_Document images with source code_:
Content starts

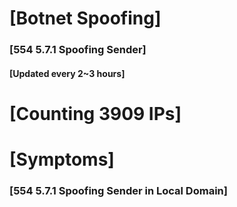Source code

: # [Botnet Spoofing]
### [554 5.7.1 Spoofing Sender]
#### [Updated every 2~3 hours]

# [Counting 3909 IPs]

# [Symptoms] 
###   [554 5.7.1 Spoofing Sender in Local Domain]
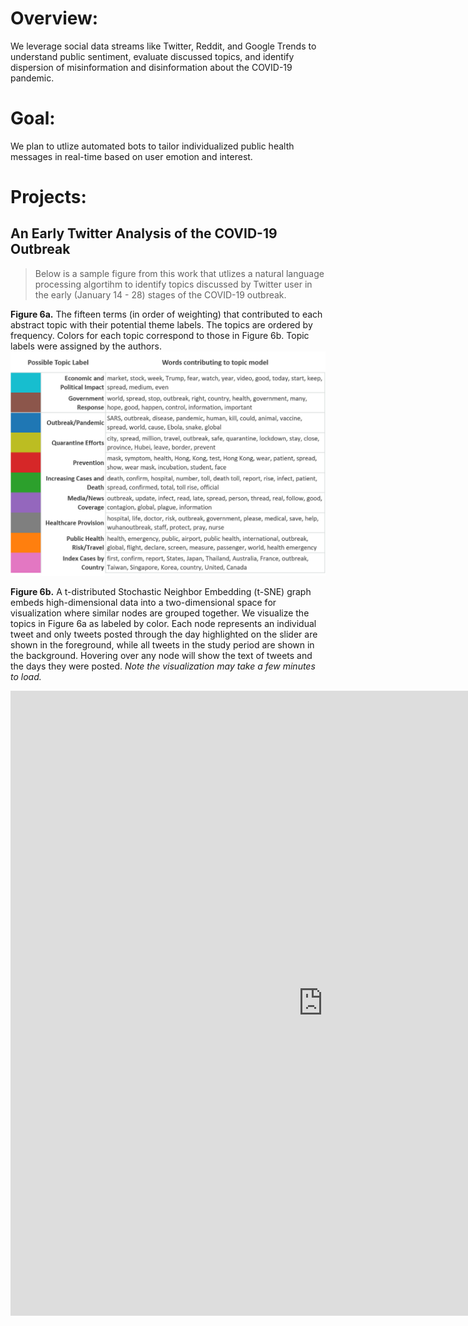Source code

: # Overview: 
We leverage social data streams like Twitter, Reddit, and Google Trends to understand public sentiment, evaluate discussed topics, and identify dispersion of misinformation and disinformation about the COVID-19 pandemic.  

# Goal: 
We plan to utlize automated bots to tailor individualized public health messages in real-time based on user emotion and interest.  

# Projects: 

## An Early Twitter Analysis of the COVID-19 Outbreak

> Below is a sample figure from this work that utlizes a natural language processing algortihm to identify topics discussed by Twitter user in the early (January 14 - 28) stages of the COVID-19 outbreak.  

**Figure 6a.** 
The fifteen terms (in order of weighting) that contributed to each abstract topic with their potential theme labels. The topics are ordered by frequency. Colors for each topic correspond to those in Figure 6b. Topic labels were assigned by the authors. 
<img src="Figure_6a_Topic_Modeling_new.png" class="inline"/>

**Figure 6b.**
A t-distributed Stochastic Neighbor Embedding (t-SNE) graph embeds high-dimensional data into a two-dimensional space for visualization where similar nodes are grouped together. We visualize the topics in Figure 6a as labeled by color. Each node represents an individual tweet and only tweets posted through the day highlighted on the slider are shown in the foreground, while all tweets in the study period are shown in the background. Hovering over any node will show the text of tweets and the days they were posted. _Note the visualization may take a few minutes to load._

<iframe src="https://tsne-topic-twitter-ncov2019.herokuapp.com/tsne_deploy"
    sandbox="allow-same-origin allow-scripts"
    width="1000"
    height="1000"
    scrolling="yes"
    seamless="seamless"
    frameborder="0">
</iframe>
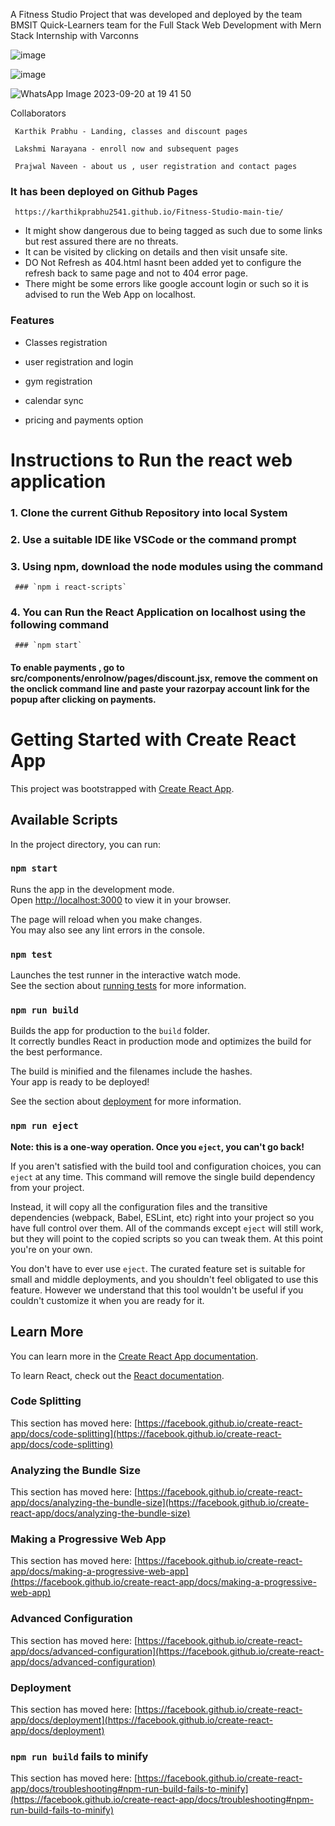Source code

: A Fitness Studio Project that was developed and deployed by the team BMSIT Quick-Learners team for the Full Stack Web Development with Mern Stack Internship with Varconns 

![image](https://github.com/KarthikPrabhu2541/Fitness-Studio-main-tie/assets/91746517/86f530bb-7f8d-463f-8882-6417713e02bf)

![image](https://github.com/KarthikPrabhu2541/Fitness-Studio-main-tie/assets/91746517/35d2cf29-e99b-4eb4-9588-ea1d0220e6b1)

![WhatsApp Image 2023-09-20 at 19 41 50](https://github.com/KarthikPrabhu2541/Fitness-Studio-main-tie/assets/91746517/4e3ee225-5c66-446c-89eb-d8bb76eeda8e)


Collaborators 

     Karthik Prabhu - Landing, classes and discount pages

     Lakshmi Narayana - enroll now and subsequent pages

     Prajwal Naveen - about us , user registration and contact pages

### It has been deployed on Github Pages 

     https://karthikprabhu2541.github.io/Fitness-Studio-main-tie/

- It might show dangerous due to being tagged as such due to some links but rest assured there are no threats.
- It can be visited by clicking on details and then visit unsafe site.
- DO Not Refresh as 404.html hasnt been added yet to configure the refresh back to same page and not to 404 error page.
- There might be some errors like google account login or such so it is advised to run the Web App on localhost.

### Features

- Classes registration

- user registration and login

- gym registration

- calendar sync 

- pricing and payments option

# Instructions to Run the react web application


### 1. Clone the current Github Repository into local System

### 2. Use a suitable IDE like VSCode or the command prompt 

### 3. Using npm, download the node modules using the command
     ### `npm i react-scripts`

### 4. You can Run the React Application on localhost using the following command 
     ### `npm start`

#### To enable payments , go to src/components/enrolnow/pages/discount.jsx, remove the comment on the onclick command line and paste your razorpay account link for the popup after clicking on payments.

# Getting Started with Create React App

This project was bootstrapped with [Create React App](https://github.com/facebook/create-react-app).

## Available Scripts

In the project directory, you can run:

### `npm start`

Runs the app in the development mode.\
Open [http://localhost:3000](http://localhost:3000) to view it in your browser.

The page will reload when you make changes.\
You may also see any lint errors in the console.

### `npm test`

Launches the test runner in the interactive watch mode.\
See the section about [running tests](https://facebook.github.io/create-react-app/docs/running-tests) for more information.

### `npm run build`

Builds the app for production to the `build` folder.\
It correctly bundles React in production mode and optimizes the build for the best performance.

The build is minified and the filenames include the hashes.\
Your app is ready to be deployed!

See the section about [deployment](https://facebook.github.io/create-react-app/docs/deployment) for more information.

### `npm run eject`

**Note: this is a one-way operation. Once you `eject`, you can't go back!**

If you aren't satisfied with the build tool and configuration choices, you can `eject` at any time. This command will remove the single build dependency from your project.

Instead, it will copy all the configuration files and the transitive dependencies (webpack, Babel, ESLint, etc) right into your project so you have full control over them. All of the commands except `eject` will still work, but they will point to the copied scripts so you can tweak them. At this point you're on your own.

You don't have to ever use `eject`. The curated feature set is suitable for small and middle deployments, and you shouldn't feel obligated to use this feature. However we understand that this tool wouldn't be useful if you couldn't customize it when you are ready for it.

## Learn More

You can learn more in the [Create React App documentation](https://facebook.github.io/create-react-app/docs/getting-started).

To learn React, check out the [React documentation](https://reactjs.org/).

### Code Splitting

This section has moved here: [https://facebook.github.io/create-react-app/docs/code-splitting](https://facebook.github.io/create-react-app/docs/code-splitting)

### Analyzing the Bundle Size

This section has moved here: [https://facebook.github.io/create-react-app/docs/analyzing-the-bundle-size](https://facebook.github.io/create-react-app/docs/analyzing-the-bundle-size)

### Making a Progressive Web App

This section has moved here: [https://facebook.github.io/create-react-app/docs/making-a-progressive-web-app](https://facebook.github.io/create-react-app/docs/making-a-progressive-web-app)

### Advanced Configuration

This section has moved here: [https://facebook.github.io/create-react-app/docs/advanced-configuration](https://facebook.github.io/create-react-app/docs/advanced-configuration)

### Deployment

This section has moved here: [https://facebook.github.io/create-react-app/docs/deployment](https://facebook.github.io/create-react-app/docs/deployment)

### `npm run build` fails to minify

This section has moved here: [https://facebook.github.io/create-react-app/docs/troubleshooting#npm-run-build-fails-to-minify](https://facebook.github.io/create-react-app/docs/troubleshooting#npm-run-build-fails-to-minify)
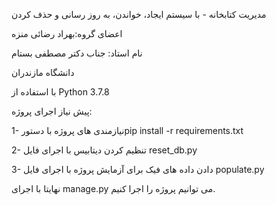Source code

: مدیریت کتابخانه - با سیستم ایجاد، خواندن، به روز رسانی و حذف کردن

اعضای گروه:بهراد رضائی منزه

نام استاد: جناب دکتر مصطفی بستام

دانشگاه مازندران

با استفاده از Python 3.7.8

پیش نیاز اجرای پروژه:

1- نیازمندی های پروژه با دستورpip install -r requirements.txt

2- تنظیم کردن دیتابیس با اجرای فایل reset_db.py

3- دادن داده های فیک برای آزمایش پروژه با اجرای فایل populate.py

نهایتا با اجرای manage.py می توانیم پروژه را اجرا کنیم.

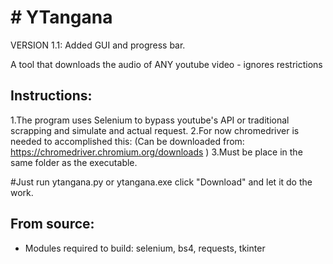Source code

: <h1># YTangana</h1>
VERSION 1.1: Added GUI and progress bar.

A tool that downloads the audio of ANY youtube video - ignores restrictions


<h2>Instructions:</h2>

1.The program uses Selenium to bypass youtube's API or traditional scrapping and simulate and actual request.
2.For now chromedriver is needed to accomplished this: (Can be downloaded from: https://chromedriver.chromium.org/downloads )
3.Must be place in the same folder as the executable.

#Just run ytangana.py or ytangana.exe click "Download" and let it do the work.

<h2>From source:</h2>

* Modules required to build: selenium, bs4, requests, tkinter


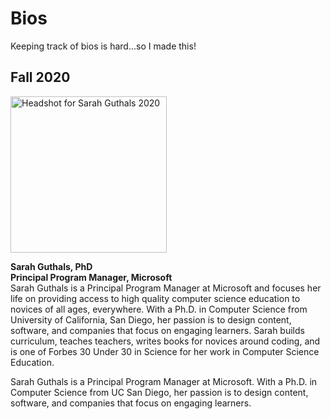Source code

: # Bios

Keeping track of bios is hard...so I made this!

## Fall 2020

<img src="https://github.com/sguthals/talkswithdrg/blob/main/media/SarahGuthals2020.jpg?raw=true" alt="Headshot for Sarah Guthals 2020" width="250"/>

**Sarah Guthals, PhD**  
**Principal Program Manager, Microsoft**  
Sarah Guthals is a Principal Program Manager at Microsoft and focuses her life on providing access to high quality computer science 
education to novices of all ages, everywhere. With a Ph.D. in Computer Science from University of California, San Diego, her passion is to design content, software, and companies that focus on engaging learners. Sarah builds curriculum, teaches teachers, writes books for novices around coding, and is one of Forbes 30 Under 30 
in Science for her work in Computer Science Education.

Sarah Guthals is a Principal Program Manager at Microsoft. With a Ph.D. in Computer Science from UC San Diego, her passion is to design content, software, and companies that focus on engaging learners.
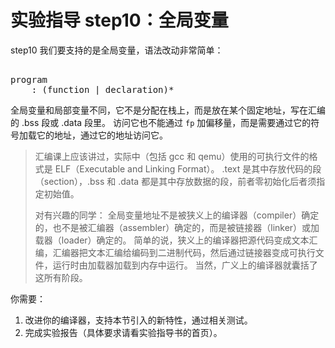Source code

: # 实验指导 step10：全局变量
step10 我们要支持的是全局变量，语法改动非常简单：

<pre id='vimCodeElement'><code></code>
<div class="changed"><span class="SpecRuleStart">program</span>
<span class="SpecRuleIndicator">    :</span> <span class="SpecOperator">(</span><span class="SpecRule">function</span> <span class="SpecOperator">|</span> <span class="SpecRule">declaration</span><span class="SpecOperator">)*</span>
</div></pre>

全局变量和局部变量不同，它不是分配在栈上，而是放在某个固定地址，写在汇编的 .bss 段或 .data 段里。
访问它也不能通过 `fp` 加偏移量，而是需要通过它的符号加载它的地址，通过它的地址访问它。
> 汇编课上应该讲过，实际中（包括 gcc 和 qemu）使用的可执行文件的格式是 ELF（Executable and Linking Format）。
> .text 是其中存放代码的段（section），.bss 和 .data 都是其中存放数据的段，前者零初始化后者须指定初始值。
>
> 对有兴趣的同学：
> 全局变量地址不是被狭义上的编译器（compiler）确定的，也不是被汇编器（assembler）确定的，而是被链接器（linker）或加载器（loader）确定的。
> 简单的说，狭义上的编译器把源代码变成文本汇编，汇编器把文本汇编给编码到二进制代码，然后通过链接器变成可执行文件，运行时由加载器加载到内存中运行。
> 当然，广义上的编译器就囊括了这所有阶段。

你需要：
1. 改进你的编译器，支持本节引入的新特性，通过相关测试。
2. 完成实验报告（具体要求请看实验指导书的首页）。
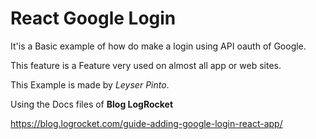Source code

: 
# React Google Login

It'is a Basic example of how do make a login using API oauth of Google. 

This feature is a Feature very used on almost all app or web sites. 

This Example is made by *Leyser Pinto*. 

Using the Docs files of **Blog LogRocket**







https://blog.logrocket.com/guide-adding-google-login-react-app/

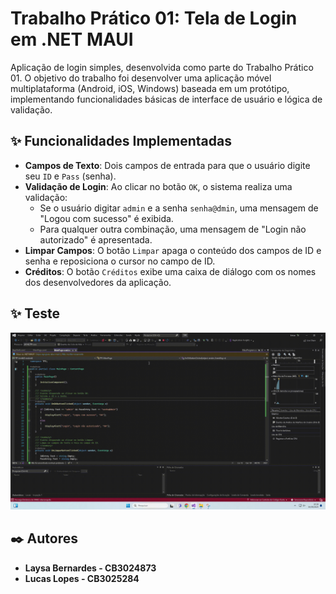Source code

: # Trabalho Prático 01: Tela de Login em .NET MAUI

Aplicação de login simples, desenvolvida como parte do Trabalho Prático 01. O objetivo do trabalho foi desenvolver uma aplicação móvel multiplataforma (Android, iOS, Windows) baseada em um protótipo, implementando funcionalidades básicas de interface de usuário e lógica de validação.

## ✨ Funcionalidades Implementadas

-   **Campos de Texto**: Dois campos de entrada para que o usuário digite seu `ID` e `Pass` (senha).
-   **Validação de Login**: Ao clicar no botão `OK`, o sistema realiza uma validação:
    -   Se o usuário digitar `admin` e a senha `senha@dmin`, uma mensagem de "Logou com sucesso" é exibida.
    -   Para qualquer outra combinação, uma mensagem de "Login não autorizado" é apresentada.
-   **Limpar Campos**: O botão `Limpar` apaga o conteúdo dos campos de ID e senha e reposiciona o cursor no campo de ID.
-   **Créditos**: O botão `Créditos` exibe uma caixa de diálogo com os nomes dos desenvolvedores da aplicação.

## ✨ Teste

![Teste Funcioanndo](./video.gif)

## ✒️ Autores

-  **Laysa Bernardes - CB3024873** 
-  **Lucas Lopes - CB3025284**
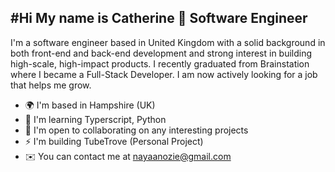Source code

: #Hi My name is Catherine 👋
Software Engineer
---

I'm a software engineer based in United Kingdom with a solid background in both front-end and back-end development and strong interest in building high-scale, high-impact products. I recently graduated from Brainstation where I became a Full-Stack Developer. I am now actively looking for a job that helps me grow.


* 🌍  I'm based in Hampshire (UK)
* 🧠  I'm learning Typerscript, Python
* 🤝  I'm open to collaborating on any interesting projects
* ⚡  I'm building TubeTrove (Personal Project)
* ✉️  You can contact me at nayaanozie@gmail.com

Content ends

_Exercise requirements_:
To complete this exercise, transcribe exactly the lines above from the one that holds "### Advanced Configuration" through the one that holds "A tool that". Pictures stay out.

_Reply_:
### Advanced Configuration

This section has moved here: [https://facebook.github.io/create-react-app/docs/advanced-configuration](https://facebook.github.io/create-react-app/docs/advanced-configuration)

### Deployment

This section has moved here: [https://facebook.github.io/create-react-app/docs/deployment](https://facebook.github.io/create-react-app/docs/deployment)

### `npm run build` fails to minify

This section has moved here: [https://facebook.github.io/create-react-app/docs/troubleshooting#npm-run-build-fails-to-minify](https://facebook.github.io/create-react-app/docs/troubleshooting#npm-run-build-fails-to-minify)
Source code

: مدیریت کتابخانه - با سیستم ایجاد، خواندن، به روز رسانی و حذف کردن

اعضای گروه:بهراد رضائی منزه

نام استاد: جناب دکتر مصطفی بستام

دانشگاه مازندران

با استفاده از Python 3.7.8

پیش نیاز اجرای پروژه:

1- نیازمندی های پروژه با دستورpip install -r requirements.txt

2- تنظیم کردن دیتابیس با اجرای فایل reset_db.py

3- دادن داده های فیک برای آزمایش پروژه با اجرای فایل populate.py

نهایتا با اجرای manage.py می توانیم پروژه را اجرا کنیم.

Source code

: <h1># YTangana</h1>
VERSION 1.1: Added GUI and progress bar.

A tool that downloads the audio of ANY youtube video - ignores restrictions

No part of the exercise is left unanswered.